▶ **About this exercise**
Determine how many lines in these records hold "true". Only the number is wanted.

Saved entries
━━━

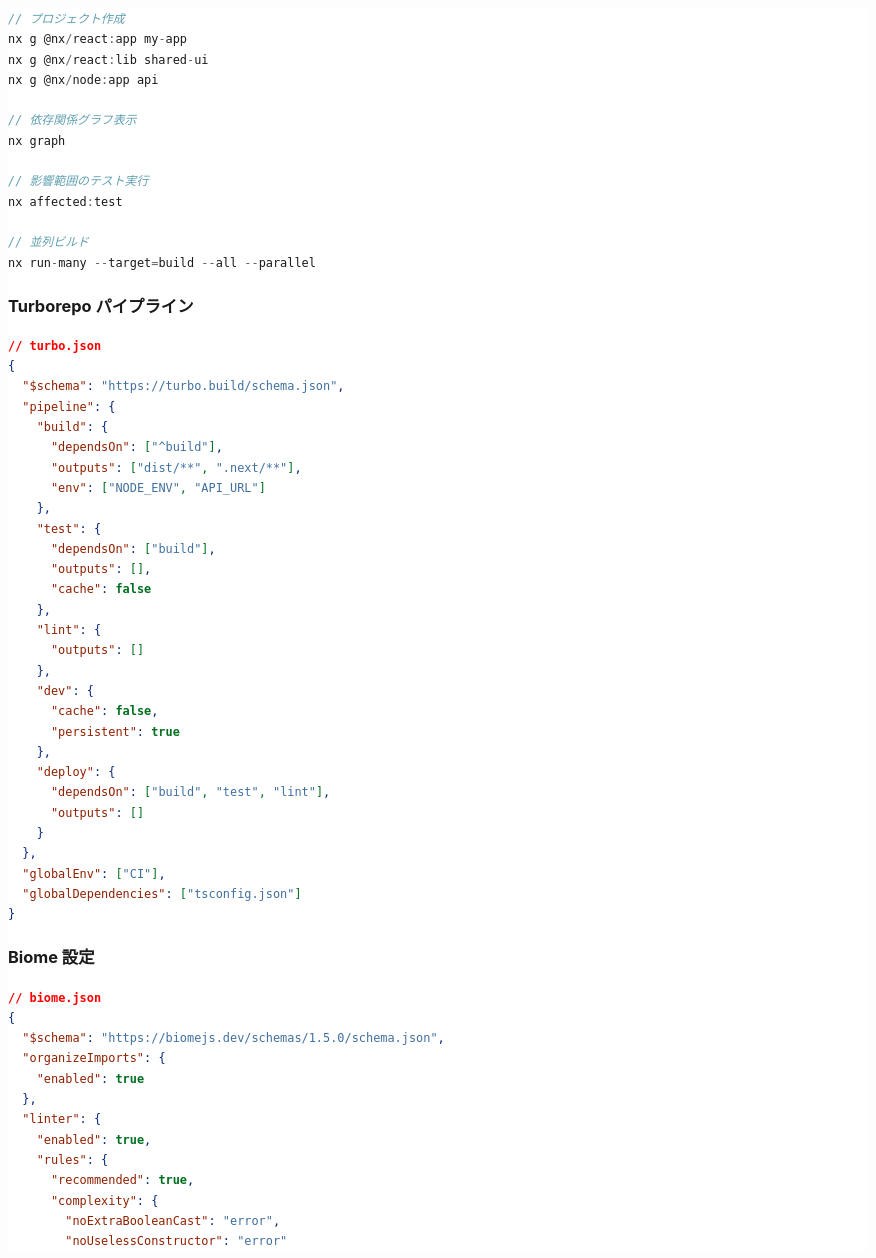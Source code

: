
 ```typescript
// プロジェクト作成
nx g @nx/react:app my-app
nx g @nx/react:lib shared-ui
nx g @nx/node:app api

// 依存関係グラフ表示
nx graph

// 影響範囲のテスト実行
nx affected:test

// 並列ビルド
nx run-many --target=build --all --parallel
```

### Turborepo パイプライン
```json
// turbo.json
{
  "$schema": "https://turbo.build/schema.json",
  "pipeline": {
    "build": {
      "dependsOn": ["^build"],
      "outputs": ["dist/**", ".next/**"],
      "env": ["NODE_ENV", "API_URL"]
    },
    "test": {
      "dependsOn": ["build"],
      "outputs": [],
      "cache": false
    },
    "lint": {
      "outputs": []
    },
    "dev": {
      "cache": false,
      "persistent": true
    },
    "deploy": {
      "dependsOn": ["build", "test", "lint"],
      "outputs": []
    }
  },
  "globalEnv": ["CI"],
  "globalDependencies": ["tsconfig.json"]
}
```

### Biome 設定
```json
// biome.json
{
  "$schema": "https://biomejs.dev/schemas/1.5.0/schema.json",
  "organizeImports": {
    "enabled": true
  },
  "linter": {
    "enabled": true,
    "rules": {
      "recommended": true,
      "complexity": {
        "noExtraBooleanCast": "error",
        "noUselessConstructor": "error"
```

━━━

▶ **Output for this exercise**
4